By Kelly Howard.
Editor’s Note—When Oregon’s Chronic Pain Task Force met in September, there wasn’t much opportunity for the public to speak. Kelly Howard was asked to submit it in writing, which she has. It is worth sharing.
“My name is Kelly Howard. I have been a chronic pain patient since the late 70s. My doctor first suggested I apply for disability in1989; I worked 22 more years because of responsibly used, prescribed pain medication. Many of those years I worked as a medical research specialist, so I’m here to discuss the bibliography of this task force.
Despite your repeated use of the word “evidence” you have less than no interest in it. You have no evidential basis for this extremist proposal. There is considerable medical evidence that these pain medications are efficacious in the treatment of complex chronic pain conditions –far more good evidence than the opposite.
I expected to see cherry-picked studies which confirmed your extremist proposal. I found no such thing: your own studies support the use and efficacy of opioids. I refer to the Scottish Guidelines for Chronic pain, the NICE guidelines for neuropathic pain, and the American Academy of Pain “minimum insurance benefits”. They all have 2 conclusions: 1. Opioids are safe & effective & have a role in the treatment of chronic pain. 2 “alternative treatments” may provide some benefits for some patients, so they might as well be covered. NONE of these say that ALL pain meds should be banned; all say opioids are safe & efficacious and are a legitimate part of pain management.
I was sure I’d see the remarkably poor Krebs study. If you read this study, as opposed to mainstream media’s absurd headlines, you’d know that it is so flawed that it’s an utter travesty. Some of the flaws: the study population does not reflect chronic pain patient reality on multiple ways; it looked at 2 conditions that are not normally treated with opioids and may improve over time. A major problem is that 11% the “non-opioid” group took Tramadol –a synthetic opioid– when OTC medicines proved insufficient. As for the opioid group, about 120 people were on those “heroin pills” for a year, with no abuse, addiction, dose escalation, overdose, or deaths. The only valid conclusion that can be drawn is that opioids can be used safely even when given in a flawed, biased study done by people out to prove that they can’t be used safely. Interestingly, the author of the study, Erin Krebs (clearly no fan of opioids), has come out against the CDC “guidelines” of tapering patients to 90 MEDD –so one can only conclude that she would not approve at all forced tapers to zero.
A review paper, Chou et al (AIM, 2015) lists several low-quality studies that attempt to correlate opioid use with numerous bad outcomes, including impotence and fractures. Leaving aside the fact that correlation does not equal causation (which is repeatedly ignored these days), the authors conclude that long-term opioid use results in higher usage of ED medication…yet it was not known whether ED med usage preceded the use of opioids –one may conclude with equal (in)validity that ED meds cause opioid usage! A study looking at fractures showed a very minor increase, but it was not statistically significant. Even though absolutely no conclusion whatsoever could be legitimately drawn from these two studies, the authors state unequivocally in the Discussion that the harms from opioid use are “clear” and include impotence and fractures! There were other problems with other studies in the review, but space limitations prevent further detail.
A review was done in direct response to this Chou travesty by Meske et al (J Pain Research, 2108). These authors arrived at the conclusion that “Opioids are efficacious in the treatment of chronic non-cancer pain for up to 3 months in randomized controlled trials.”

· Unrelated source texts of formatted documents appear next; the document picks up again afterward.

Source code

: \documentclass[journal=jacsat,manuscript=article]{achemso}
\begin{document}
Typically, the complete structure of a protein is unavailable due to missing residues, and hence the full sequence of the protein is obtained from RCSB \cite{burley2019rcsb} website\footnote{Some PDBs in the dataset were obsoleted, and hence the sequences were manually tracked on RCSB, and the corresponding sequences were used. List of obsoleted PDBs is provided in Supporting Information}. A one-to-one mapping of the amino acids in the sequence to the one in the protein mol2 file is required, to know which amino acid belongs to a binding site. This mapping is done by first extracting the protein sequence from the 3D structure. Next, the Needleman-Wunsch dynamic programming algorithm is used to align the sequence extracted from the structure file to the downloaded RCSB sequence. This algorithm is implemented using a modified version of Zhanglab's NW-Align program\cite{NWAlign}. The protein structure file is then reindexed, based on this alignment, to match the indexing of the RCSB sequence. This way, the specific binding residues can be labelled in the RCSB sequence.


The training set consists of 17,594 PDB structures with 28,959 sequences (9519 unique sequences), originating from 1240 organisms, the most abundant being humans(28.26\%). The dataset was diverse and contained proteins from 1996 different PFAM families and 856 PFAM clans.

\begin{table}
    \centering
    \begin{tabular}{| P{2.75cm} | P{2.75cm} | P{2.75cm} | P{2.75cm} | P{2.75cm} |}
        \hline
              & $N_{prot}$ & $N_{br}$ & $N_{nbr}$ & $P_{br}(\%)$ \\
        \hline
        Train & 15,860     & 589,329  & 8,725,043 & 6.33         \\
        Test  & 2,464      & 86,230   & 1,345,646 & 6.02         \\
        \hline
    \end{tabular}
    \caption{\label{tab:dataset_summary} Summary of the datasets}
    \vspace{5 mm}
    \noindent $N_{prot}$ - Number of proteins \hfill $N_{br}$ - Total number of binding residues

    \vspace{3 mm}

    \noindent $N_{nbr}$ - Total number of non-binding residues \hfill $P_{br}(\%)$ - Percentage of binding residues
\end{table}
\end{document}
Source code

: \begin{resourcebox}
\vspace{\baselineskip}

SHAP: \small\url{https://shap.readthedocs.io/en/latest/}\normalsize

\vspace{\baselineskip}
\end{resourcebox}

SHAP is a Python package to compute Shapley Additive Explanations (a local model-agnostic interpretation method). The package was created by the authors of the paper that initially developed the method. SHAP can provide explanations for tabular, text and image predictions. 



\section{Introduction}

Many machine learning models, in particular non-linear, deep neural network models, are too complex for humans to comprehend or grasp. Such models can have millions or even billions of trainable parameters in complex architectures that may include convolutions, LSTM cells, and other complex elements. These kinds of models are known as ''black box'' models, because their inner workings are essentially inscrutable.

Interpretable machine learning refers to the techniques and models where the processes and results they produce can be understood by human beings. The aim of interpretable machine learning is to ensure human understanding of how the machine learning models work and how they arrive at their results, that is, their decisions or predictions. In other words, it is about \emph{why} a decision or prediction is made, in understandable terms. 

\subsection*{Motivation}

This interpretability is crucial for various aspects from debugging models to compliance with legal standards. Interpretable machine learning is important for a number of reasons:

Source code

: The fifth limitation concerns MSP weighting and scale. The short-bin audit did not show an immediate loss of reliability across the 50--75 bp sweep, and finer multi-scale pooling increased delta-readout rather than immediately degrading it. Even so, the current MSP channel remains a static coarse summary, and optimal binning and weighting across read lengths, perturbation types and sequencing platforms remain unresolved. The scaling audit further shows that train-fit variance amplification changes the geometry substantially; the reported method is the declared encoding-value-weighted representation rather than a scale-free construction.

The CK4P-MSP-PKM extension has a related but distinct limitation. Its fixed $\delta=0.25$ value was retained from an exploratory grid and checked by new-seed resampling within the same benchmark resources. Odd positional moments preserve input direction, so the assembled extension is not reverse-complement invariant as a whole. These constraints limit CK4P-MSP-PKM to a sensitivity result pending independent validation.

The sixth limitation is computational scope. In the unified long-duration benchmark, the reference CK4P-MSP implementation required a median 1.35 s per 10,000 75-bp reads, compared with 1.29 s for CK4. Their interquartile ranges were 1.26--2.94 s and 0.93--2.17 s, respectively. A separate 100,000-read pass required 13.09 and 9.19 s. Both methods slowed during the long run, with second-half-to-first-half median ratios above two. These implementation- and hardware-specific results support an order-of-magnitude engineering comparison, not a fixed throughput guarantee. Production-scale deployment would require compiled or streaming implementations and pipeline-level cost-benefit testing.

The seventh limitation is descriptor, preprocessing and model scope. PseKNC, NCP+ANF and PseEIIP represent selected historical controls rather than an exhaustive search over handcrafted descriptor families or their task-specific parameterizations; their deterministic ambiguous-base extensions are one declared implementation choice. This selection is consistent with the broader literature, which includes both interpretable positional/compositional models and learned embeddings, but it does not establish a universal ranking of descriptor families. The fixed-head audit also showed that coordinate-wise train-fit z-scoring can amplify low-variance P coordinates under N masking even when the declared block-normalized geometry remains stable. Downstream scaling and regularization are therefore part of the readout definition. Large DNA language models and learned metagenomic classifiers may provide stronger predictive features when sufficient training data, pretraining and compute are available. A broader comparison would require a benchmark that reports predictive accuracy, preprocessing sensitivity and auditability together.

The paucity of studies looking at time periods longer than 3 months is due to the fact that study designers consider it too cruel to withhold pain medications from pain patients for longer than 3 months; this panel clearly has no compunction about the cruelty inherent in withholding pain medications from pain patients permanently.
The other studies in the list focus on alternative therapies. With varying degrees of quality of evidence (mostly low to very low), they indicate that these may help some people sometimes, for a little while. Many of us have already triedmany of them and have gone broke doing so.
But where the wheels completely fall off this bus is where you people insist that it’s one-way proposition: we may access alternate therapies, but all opioids must be banned. This is not backed by scientific or medical evidence, or even CDC guidelines. There is no moral, ethical, or legal validation for this insanity.
This state has already instituted an involuntary experiment upon its back-pain patients by forcing them off opioids. It has no idea of the impact of this forced treatment change. Now you want to expand this unethical, unsupported experiment onto thousands of other unfortunate citizens. There is no evidential basis for this extremist proposal. There is considerable medical evidence that these pain medications are efficacious in the treatment of complex chronic pain conditions –far more good evidence than the opposite. The recently released VA study shows that forcibly removing pain medications from patients greatly increases the suicide rate.
Despite repeated insistence –without convincing evidence– that Oregon is the only state in the entire Union where illegal drugs aren’t the problem, this state has no magical illegal drug-proof force field surrounding it. Ripping medication away from people who need them for functionality and quality of life is not going to cure any opioid problem in the state.”